======== Records for the task ========

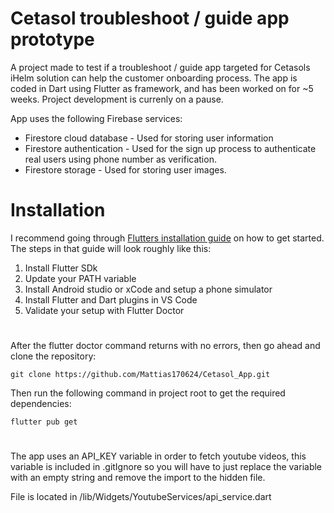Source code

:# Cetasol troubleshoot / guide app prototype
A project made to test if a troubleshoot / guide app targeted for Cetasols iHelm solution can help the customer onboarding process.
The app is coded in Dart using Flutter as framework, and has been worked on for ~5 weeks.
Project development is currenly on a pause.

App uses the following Firebase services:
- Firestore cloud database - Used for storing user information
- Firestore authentication - Used for the sign up process to authenticate real users using phone number as verification.
- Firestore storage - Used for storing user images.

# Installation
I recommend going through [Flutters installation guide](https://docs.flutter.dev/get-started/install) on how to get started.
The steps in that guide will look roughly like this:

1. Install Flutter SDk
2. Update your PATH variable 
3. Install Android studio or xCode and setup a phone simulator
4. Install Flutter and Dart plugins in VS Code
5. Validate your setup with Flutter Doctor
#
After the flutter doctor command returns with no errors, then go ahead and clone the repository:
```
git clone https://github.com/Mattias170624/Cetasol_App.git
```
Then run the following command in project root to get the required dependencies:
```
flutter pub get
```
#
The app uses an API_KEY variable in order to fetch youtube videos, this variable is included in .gitIgnore so you will have to just
replace the variable with an empty string and remove the import to the hidden file.

File is located in /lib/Widgets/YoutubeServices/api_service.dart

========

▸ Task to complete: When you print the records above, keep them exact and leave out the pictures.

▸ Exercise response:
Source code

:# Cetasol troubleshoot / guide app prototype
A project made to test if a troubleshoot / guide app targeted for Cetasols iHelm solution can help the customer onboarding process.
The app is coded in Dart using Flutter as framework, and has been worked on for ~5 weeks.
Project development is currenly on a pause.

App uses the following Firebase services:
- Firestore cloud database - Used for storing user information
- Firestore authentication - Used for the sign up process to authenticate real users using phone number as verification.
- Firestore storage - Used for storing user images.

# Installation
I recommend going through [Flutters installation guide](https://docs.flutter.dev/get-started/install) on how to get started.
The steps in that guide will look roughly like this:

1. Install Flutter SDk
2. Update your PATH variable 
3. Install Android studio or xCode and setup a phone simulator
4. Install Flutter and Dart plugins in VS Code
5. Validate your setup with Flutter Doctor
#
After the flutter doctor command returns with no errors, then go ahead and clone the repository:
```
git clone https://github.com/Mattias170624/Cetasol_App.git
```
Then run the following command in project root to get the required dependencies:
```
flutter pub get
```
#
The app uses an API_KEY variable in order to fetch youtube videos, this variable is included in .gitIgnore so you will have to just
replace the variable with an empty string and remove the import to the hidden file.

File is located in /lib/Widgets/YoutubeServices/api_service.dart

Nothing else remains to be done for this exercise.